Now, the last third of the movie was slightly less impressive to me, the anguish and sadness, the horror over the world without Okabe had felt slightly weak. It’s probably a byproduct of having less time to work with, but also that the masterful Miyano as Okabe, that had carried the show on his shoulders wasn’t here. I think it could’ve used a few more moments, a montage, of Okabe dying. Sure it would’ve been overt and somewhat ham-fisted, but it’d have also worked. Moreover, we’ve watched this film to see Kurisu and Okabe together, so it’s understandable that the part where they are apart feels weaker.

Finally, I was also not entirely satisfied with the way things concluded. Now, I’m fine with Houhoin Kyouma being introduced by Kurisu to Okabe, that sort of time-travel shenanigan often occurs in time-travel movies, it’s true, but my problem is that it shouldn’t have worked. Anything happening before 2010 happened before Okabe shifted timelines, and thus is shared amongst the Okarins of all the timelines, and isn’t unique to the Steins;Gate timeline alone. Whatever Kurisu should have done should’ve happened between the 2010 return to Steins;Gate and 2011, where the memories will belong only to the Steins;Gate timeline. I thought she’ll have sex with him, honestly. Or just flat out admit she loves him.

I give this movie a 7.7/10 reunited mad scientists. I enjoyed it, I liked the characters, I liked the determination and their travails, and I liked how it made me remember, how it gave me deja-vus of the series, even if the emotional impact was lessened – well, it’s a movie, and definitely worthwhile!

4 comments on “Steins;Gate Movie: Fuka Ryouiki no Déjà vu – Retracing Our Steps

  1. Link0306 says:

    Not quite. The Steins;Gate world line didn’t come into existence in 2010. Every single world line goes from the beginning of time to the end, so it is possible for Okabe to have those unique memories.

    • Guy says:

      Hm. But by that logic, from the moment of the kiss, countless time-lines branch, why would he find himself in this one? And not in another timeline that went from the kiss to saving Kurisu?

      There’s also a moment in the series where Okabe discusses his first kiss, so he had those memories in the beta-timeline as well.

      Finally, when you change the past, the present is immediately changed as if the changed past had always been changed, whereas Okabe takes time to recollect himself after. some might say he’s “out of time”, but there’s not really support for it.

      And of course, thinking too hard about these time-paradoxes is rarely beneficial.

  2. Artemis says:

    I’ve been gradually coming to the conclusion that I don’t tend to like sequel flms.
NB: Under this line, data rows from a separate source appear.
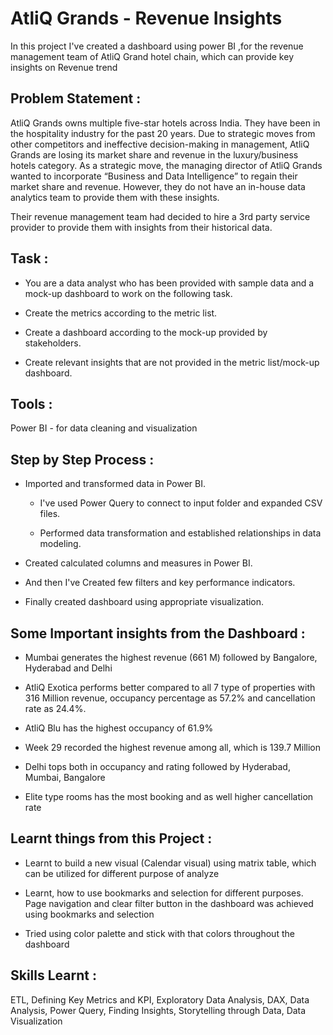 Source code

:# AtliQ Grands - Revenue Insights

In this project I've created a dashboard using power BI ,for the revenue management team of AtliQ Grand hotel chain, which can provide key insights on Revenue trend

## Problem Statement :

AtliQ Grands owns multiple five-star hotels across India. They have been in the hospitality industry for the past 20 years. Due to strategic moves from other competitors and ineffective decision-making in management, AtliQ Grands are losing its market share and revenue in the luxury/business hotels category. As a strategic move, the managing director of AtliQ Grands wanted to incorporate “Business and Data Intelligence” to regain their market share and revenue. However, they do not have an in-house data analytics team to provide them with these insights.

Their revenue management team had decided to hire a 3rd party service provider to provide them with insights from their historical data.

## Task :

- You are a data analyst who has been provided with sample data and a mock-up dashboard to work on the following task.

- Create the metrics according to the metric list.

- Create a dashboard according to the mock-up provided by stakeholders.

- Create relevant insights that are not provided in the metric list/mock-up dashboard.

## Tools :

Power BI - for data cleaning and visualization

 ## Step by Step Process :
 
- Imported and transformed data in Power BI.
  
    - I've used Power Query to connect to input folder and expanded CSV files.
  
    - Performed data transformation and established relationships in data modeling.


- Created calculated columns and measures in Power BI.
  
- And then I've Created few filters and key performance indicators.
  
- Finally created dashboard using appropriate visualization.

## Some Important insights from the Dashboard :

- Mumbai generates the highest revenue (661 M) followed by Bangalore, Hyderabad and Delhi

- AtliQ Exotica performs better compared to all 7 type of properties with 316 Million revenue, occupancy percentage as 57.2% and cancellation rate as 24.4%.

- AtliQ Blu has the highest occupancy of 61.9%

- Week 29 recorded the highest revenue among all, which is 139.7 Million

- Delhi tops both in occupancy and rating followed by Hyderabad, Mumbai, Bangalore

- Elite type rooms has the most booking and as well higher cancellation rate

## Learnt things from this Project :

- Learnt to build a new visual (Calendar visual) using matrix table, which can be utilized for different purpose of analyze
  
- Learnt, how to use bookmarks and selection for different purposes. Page navigation and clear filter button in the dashboard was achieved using bookmarks and selection
  
- Tried using color palette and stick with that colors throughout the dashboard

## Skills Learnt :

ETL, Defining Key Metrics and KPI, Exploratory Data Analysis, DAX, Data Analysis, Power Query, Finding Insights, Storytelling through Data, Data Visualization
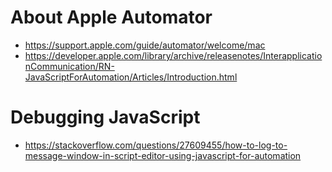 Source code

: # About Apple Automator

* https://support.apple.com/guide/automator/welcome/mac
* https://developer.apple.com/library/archive/releasenotes/InterapplicationCommunication/RN-JavaScriptForAutomation/Articles/Introduction.html

# Debugging JavaScript

* https://stackoverflow.com/questions/27609455/how-to-log-to-message-window-in-script-editor-using-javascript-for-automation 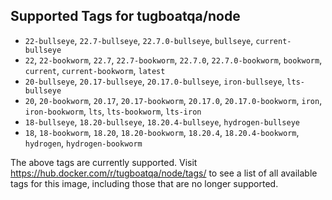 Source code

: ## Supported Tags for tugboatqa/node

* `22-bullseye`, `22.7-bullseye`, `22.7.0-bullseye`, `bullseye`, `current-bullseye`
* `22`, `22-bookworm`, `22.7`, `22.7-bookworm`, `22.7.0`, `22.7.0-bookworm`, `bookworm`, `current`, `current-bookworm`, `latest`
* `20-bullseye`, `20.17-bullseye`, `20.17.0-bullseye`, `iron-bullseye`, `lts-bullseye`
* `20`, `20-bookworm`, `20.17`, `20.17-bookworm`, `20.17.0`, `20.17.0-bookworm`, `iron`, `iron-bookworm`, `lts`, `lts-bookworm`, `lts-iron`
* `18-bullseye`, `18.20-bullseye`, `18.20.4-bullseye`, `hydrogen-bullseye`
* `18`, `18-bookworm`, `18.20`, `18.20-bookworm`, `18.20.4`, `18.20.4-bookworm`, `hydrogen`, `hydrogen-bookworm`

The above tags are currently supported. Visit https://hub.docker.com/r/tugboatqa/node/tags/ to see a list of all available tags for this image, including those that are no longer supported.
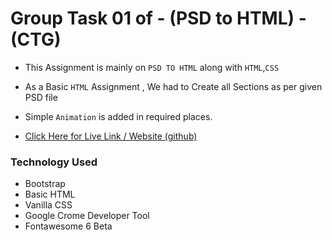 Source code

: # Group Task 01 of - (PSD to HTML) - (CTG)

* This Assignment is mainly on `PSD TO HTML` along with  `HTML`,`CSS`

* As a Basic `HTML` Assignment , We had to Create all Sections as per given PSD file

* Simple `Animation` is added in required places. 

* [Click Here for Live Link / Website  (github)](https://teamyasir.netlify.app/)



### Technology Used

* Bootstrap
* Basic HTML
* Vanilla CSS
* Google Crome Developer Tool
* Fontawesome 6 Beta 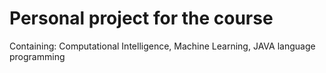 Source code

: # Personal project for the course
Containing: Computational Intelligence, Machine Learning, JAVA language programming
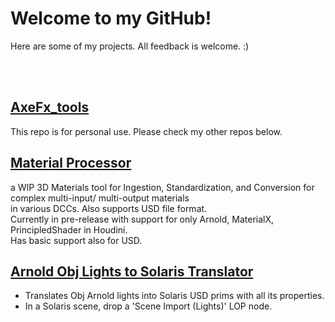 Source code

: # Welcome to my GitHub!
 Here are some of my projects. All feedback is welcome. :)

<br/>
<br/>


## [AxeFx_tools](https://github.com/Ahmed-Hindy/AxeFx_tools)
This repo is for personal use. Please check my other repos below.




## [Material Processor](https://github.com/Ahmed-Hindy/Materials-Processor)
a WIP 3D Materials tool for Ingestion, Standardization, and Conversion for complex multi-input/ multi-output materials\
in various DCCs. Also supports USD file format.\
Currently in pre-release with support for only Arnold, MaterialX, PrincipledShader in Houdini.\
Has basic support also for USD.





## [Arnold Obj Lights to Solaris Translator](https://github.com/Ahmed-Hindy/Arnold-husd-translator)
- Translates Obj Arnold lights into Solaris USD prims with all its properties.
- In a Solaris scene, drop a 'Scene Import (Lights)' LOP node.



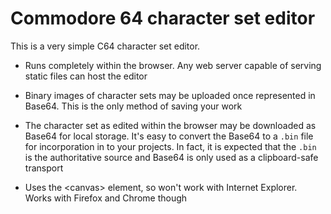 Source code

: 
# Commodore 64 character set editor

This is a very simple C64 character set editor.

  + Runs completely within the browser.  Any web server capable of serving static files can host the editor

  + Binary images of character sets may be uploaded once represented in Base64.  This is the only method of saving your work

  + The character set as edited within the browser may be downloaded as Base64 for local storage.  It's easy to convert the Base64 to a `.bin` file for incorporation in to your projects.  In fact, it is expected that the `.bin` is the authoritative source and Base64 is only used as a clipboard-safe transport

  + Uses the &lt;canvas&gt; element, so won't work with Internet Explorer.  Works with Firefox and Chrome though

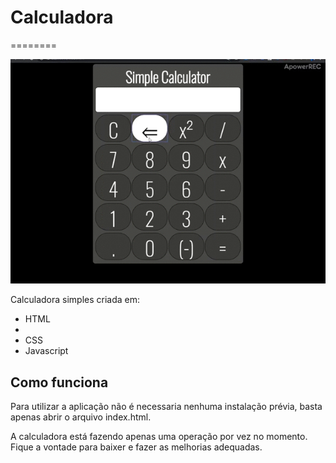 <h1>Calculadora</h1> 
========

![](./videoCalculator.gif)
<p>Calculadora simples criada em: 
  <ul> 
    <li>HTML<li> 
    <li>CSS</li>
    <li>Javascript</li>
  </ul>
</p>
<h2>Como funciona</h2>
<p>Para utilizar a aplicação não é necessaria nenhuma instalação prévia, basta apenas abrir o arquivo index.html.</p>
<p>A calculadora está fazendo apenas uma operação por vez no momento. Fique a vontade para baixer e fazer as melhorias adequadas.</p>

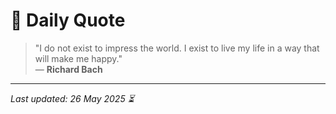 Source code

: # 📜 Daily Quote

> "I do not exist to impress the world. I exist to live my life in a way that will make me happy."  
> — **Richard Bach**

---

_Last updated: 26 May 2025 ⏳_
They just don’t tend to do anything for me, and regardless of how much I did genuinely enjoy the Steins;Gate series and its characters, the film never once managed to really excite me. And given that, as you say, this film doesn’t explore any new ground as such and that the main pleasure viewers get from it is probably simply getting to spend more time with the cast (in particular the Okabe/Kurisu relationship), there wasn’t at all much there for me to sink my teeth into. Which isn’t the fault of the movie per se, because I imagine it did exactly what it set out to do for other viewers, and did so in a reasonably competent way. On a purely subjective basis however, I thought the movie was about average.

    • Guy says:

      Honestly, I’ve realized I don’t judge or even look for the same thing in such films or in OVAs as the series. If a sequel film/OVA actually has an integral bit of the story, I can be annoyed it wasn’t part of the original show, such as with Gargantia.

      I come to them expecting either “fun” (Magical Girl Kanon 100% is a perfect example of that) or to be “Fan-service” like this movie had been – just more time with the characters.